Sunday, May 09, 2010

Verizon for the fail

The first time David and I moved apartments, back in 2000, it took us four months to get a working phone line.

The problem was a fight between Verizon and MCI. For reasons I happily no longer remember, we were caught in a giant wrangle between the two over whose job it was to physically hook up our line -- one company owned the wires in our area, the other had our account, and resolving the standoff took me more than two dozen phone calls and countless hours of battling through Inferno-like levels of "customer service." In retrospect, I can't believe I didn't just swear off landlines on the spot and go mobile, but the whole thing eventually got so Kafkaesque that I was determined to pry a phone line out of these companies just to prove that I could.

It was good foreshadowing. Ever since, pretty much every interaction I've had with Verizon has been fraught with errors and incompetence.

I was all set to join the modern world and scrap our landline in April in our move. We'd be just fine with Skype and mobile phones, I figured, and hey, it would save us $50-$70 a month. That's what it was costing us to have a dial tone and an occasional phone call to Australia. (I was paying $10 a month for an international calling plan that gave us sensible per-minute rates, since I learned the expensive way how bat@%^! the rack rates are for overseas calls.)

But then we found out our new building was wired for Verizon FIOS. That meant that instead of kicking Verizon to the curb and consolidating our communications bills with the cable company, we could instead give Time Warner the boot and go all-in with Verizon.

Like every other cable customer, I've watched my bills creep up over the years, from about $100 six years ago (for cable and cable-modem broadband Internet) to more than $160 this year. On the flip side, Verizon was touting its "triple play" cable/Internet/phone combo packages for $89.99 a month.

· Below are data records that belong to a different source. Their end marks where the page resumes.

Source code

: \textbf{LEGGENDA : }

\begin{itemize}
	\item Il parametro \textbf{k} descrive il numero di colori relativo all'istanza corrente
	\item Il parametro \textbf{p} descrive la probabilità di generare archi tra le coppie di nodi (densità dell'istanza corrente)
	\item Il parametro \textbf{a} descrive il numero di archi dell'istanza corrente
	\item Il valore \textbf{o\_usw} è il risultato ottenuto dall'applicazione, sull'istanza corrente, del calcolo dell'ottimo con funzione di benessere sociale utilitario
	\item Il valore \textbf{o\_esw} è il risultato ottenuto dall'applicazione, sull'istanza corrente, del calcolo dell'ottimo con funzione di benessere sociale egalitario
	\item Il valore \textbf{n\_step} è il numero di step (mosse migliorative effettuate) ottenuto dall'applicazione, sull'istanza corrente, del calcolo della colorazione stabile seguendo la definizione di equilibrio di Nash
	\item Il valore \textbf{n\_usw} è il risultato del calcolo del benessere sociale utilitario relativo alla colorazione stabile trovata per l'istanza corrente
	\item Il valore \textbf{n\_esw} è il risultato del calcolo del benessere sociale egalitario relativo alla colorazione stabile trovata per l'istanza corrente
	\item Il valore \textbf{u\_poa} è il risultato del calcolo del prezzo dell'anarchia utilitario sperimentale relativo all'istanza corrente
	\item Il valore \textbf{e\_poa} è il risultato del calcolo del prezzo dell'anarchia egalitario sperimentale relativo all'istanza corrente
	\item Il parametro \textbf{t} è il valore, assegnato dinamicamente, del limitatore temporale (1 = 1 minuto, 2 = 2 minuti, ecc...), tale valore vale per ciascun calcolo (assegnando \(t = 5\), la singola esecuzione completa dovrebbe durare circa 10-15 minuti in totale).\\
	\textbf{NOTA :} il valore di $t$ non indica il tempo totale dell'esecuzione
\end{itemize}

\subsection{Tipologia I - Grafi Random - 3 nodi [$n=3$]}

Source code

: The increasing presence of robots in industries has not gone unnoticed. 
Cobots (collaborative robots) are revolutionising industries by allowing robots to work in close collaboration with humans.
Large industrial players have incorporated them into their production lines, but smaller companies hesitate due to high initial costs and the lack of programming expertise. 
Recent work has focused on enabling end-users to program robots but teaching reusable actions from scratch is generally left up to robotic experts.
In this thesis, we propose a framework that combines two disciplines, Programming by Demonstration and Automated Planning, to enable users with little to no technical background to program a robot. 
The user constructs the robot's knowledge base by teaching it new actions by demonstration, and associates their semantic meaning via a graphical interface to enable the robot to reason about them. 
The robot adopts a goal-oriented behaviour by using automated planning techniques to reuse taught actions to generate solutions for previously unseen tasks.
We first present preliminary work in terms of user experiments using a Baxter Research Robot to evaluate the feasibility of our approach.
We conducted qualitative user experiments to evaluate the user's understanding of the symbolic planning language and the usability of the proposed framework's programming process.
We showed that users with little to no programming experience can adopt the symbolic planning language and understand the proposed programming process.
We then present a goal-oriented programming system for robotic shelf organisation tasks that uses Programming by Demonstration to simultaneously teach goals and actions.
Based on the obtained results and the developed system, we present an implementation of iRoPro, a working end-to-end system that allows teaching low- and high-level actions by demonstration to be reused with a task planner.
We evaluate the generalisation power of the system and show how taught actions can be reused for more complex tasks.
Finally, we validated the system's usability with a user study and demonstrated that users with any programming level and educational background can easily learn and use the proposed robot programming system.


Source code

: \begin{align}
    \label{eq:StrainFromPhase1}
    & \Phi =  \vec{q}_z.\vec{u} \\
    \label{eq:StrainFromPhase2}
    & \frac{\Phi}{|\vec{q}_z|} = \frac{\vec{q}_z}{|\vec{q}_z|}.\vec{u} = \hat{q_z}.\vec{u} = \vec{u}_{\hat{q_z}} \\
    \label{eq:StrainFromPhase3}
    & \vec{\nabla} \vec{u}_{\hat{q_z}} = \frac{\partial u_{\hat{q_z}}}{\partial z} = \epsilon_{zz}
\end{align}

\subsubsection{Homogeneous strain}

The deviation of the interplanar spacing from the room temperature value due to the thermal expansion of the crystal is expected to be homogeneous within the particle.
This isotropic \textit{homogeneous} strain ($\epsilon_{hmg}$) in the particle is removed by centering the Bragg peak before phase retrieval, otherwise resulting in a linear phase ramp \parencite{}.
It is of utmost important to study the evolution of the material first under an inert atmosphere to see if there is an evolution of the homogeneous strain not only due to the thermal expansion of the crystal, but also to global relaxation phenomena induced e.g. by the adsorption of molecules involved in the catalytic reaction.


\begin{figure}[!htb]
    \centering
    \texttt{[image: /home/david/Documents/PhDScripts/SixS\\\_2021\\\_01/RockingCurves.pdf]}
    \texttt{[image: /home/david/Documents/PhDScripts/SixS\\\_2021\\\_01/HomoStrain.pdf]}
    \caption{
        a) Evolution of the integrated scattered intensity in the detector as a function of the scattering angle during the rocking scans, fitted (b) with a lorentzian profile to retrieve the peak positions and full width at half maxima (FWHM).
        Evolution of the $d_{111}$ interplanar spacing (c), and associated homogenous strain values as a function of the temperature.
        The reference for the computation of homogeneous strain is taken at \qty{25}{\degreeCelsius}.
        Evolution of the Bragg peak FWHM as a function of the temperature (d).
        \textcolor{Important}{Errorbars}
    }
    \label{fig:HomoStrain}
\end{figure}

I knew our bill wouldn't really be $90 a month -- fees and taxes always seem to add another 50% to telecom bills -- but it still seemed worth investigating. So I rang up, asked many pointed questions about the plan ("Are there installation fees? Equipment fees? Fees for extra computers? Required blood sacrifices every fortnight, which you charge extra fees for missing?"), and signed on. The add-on fees I agreed to were an extra $5.99 a month for equipment rental (which really should be part of the standard cost quote, but whatever) and $10 a month more for a 300/minute overseas international calling bundle. So, total bill each month should be $106 -- plus, I figured, an extra $20-$40 for taxes.

On Friday, the first bill arrived: $203.96. <insert primal screams here>

It wasn't just that the bill was too high that irked me. It was that I would now have to slog through "customer service" to untangle the mess.

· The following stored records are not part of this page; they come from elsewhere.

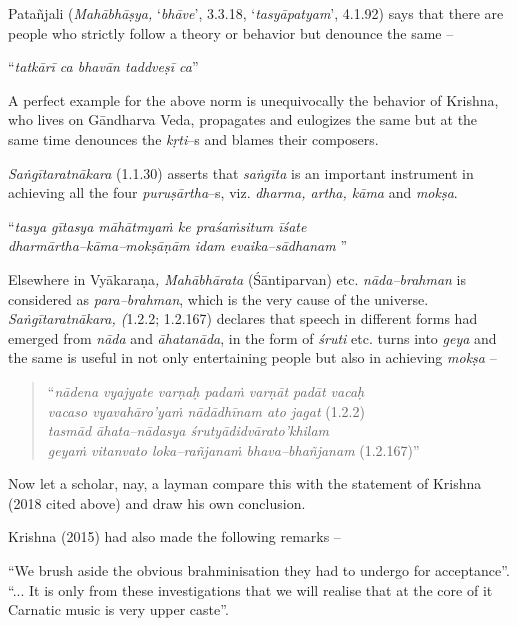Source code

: Patañjali (\textit{Mahābhāṣya,} ‘\textit{bhāve}’, 3.3.18, ‘\textit{tasyāpatyam}’, 4.1.92) says that there are people who strictly follow a theory or behavior but denounce the same –

\begin{myquote}
“\textit{tatkārī ca bhavān taddveṣī ca}”
\end{myquote}

A perfect example for the above norm is unequivocally the behavior of Krishna, who lives on Gāndharva Veda, propagates and eulogizes the same but at the same time denounces the \textit{kṛti}–s and blames their composers. 

\textit{Saṅgītaratnākara} (1.1.30) asserts that \textit{saṅgīta} is an important instrument in achieving all the four \textit{puruṣārtha}–s, viz. \textit{dharma, artha, kāma} and \textit{mokṣa}.

\begin{myquote}
“\textit{tasya gītasya māhātmyaṁ ke praśaṁsitum īśate} \\\textit{dharmārtha–kāma–mokṣāṇām idam evaika–sādhanam} ”
\end{myquote}

Elsewhere in Vyākaraṇa\textit{, Mahābhārata} (Śāntiparvan) etc. \textit{nāda–brahman} is considered as \textit{para–brahman}, which is the very cause of the universe. \textit{Saṅgītaratnākara, (}1.2.2; 1.2.167) declares that speech in different forms had emerged from \textit{nāda} and \textit{āhatanāda}, in the form of \textit{śruti} etc. turns into \textit{geya} and the same is useful in not only entertaining people but also in achieving \textit{mokṣa} –

\begin{verse}
“\textit{nādena vyajyate varṇaḥ padaṁ varṇāt padāt vacaḥ} \\\textit{vacaso vyavahāro’yaṁ nādādhīnam ato jagat}  (1.2.2)\\\textit{tasmād āhata–nādasya śrutyādidvārato’khilam} \\\textit{geyaṁ vitanvato loka–rañjanaṁ bhava–bhañjanam}  (1.2.167)”
\end{verse}

Now let a scholar, nay, a layman compare this with the statement of Krishna (2018 cited above) and draw his own conclusion.

Krishna (2015) had also made the following remarks –  

\begin{myquote}
“We brush aside the obvious brahminisation they had to undergo for acceptance”. “... It is only from these investigations that we will realise that at the core of it Carnatic music is very upper caste”.
\end{myquote}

And it was indeed a total mess. Despite email records confirming my order of the triple-bundle-package thingie, Verizon ran my bill for each service individually. The amounts listed didn't even reconcile -- random charges and credits skittered all around the bill, making no sense on their own and, even better, not actually adding up to the listed grand total. Instead of even attempting to sort it out, I threw up my hands and called Verizon.

Where it took half an hour to fight through the automated prompts and connect with a live human being. Happily, once I finally landed one, he looked at my bill for about 30 seconds before agreeing that it was fubared.

Twenty minutes of hold music later, I had my bill "repaired" (in theory) and knocked down to $140.56. That seems to include two months of Internet charges (prepaying May), which doesn't make sense to me if this is supposedly a level-monthly-billing plan, but I'm not inclined to battle about it.

I'm also not convinced this whole thing is actually fixed. We'll see what shows up in next month's bill.

And since my bill has been screwed up literally every single time I've signed up for new services with Verizon, I've got to assume this isn't actually incompetence. It's a business strategy -- mess up the bills and see what percentage of customers notice.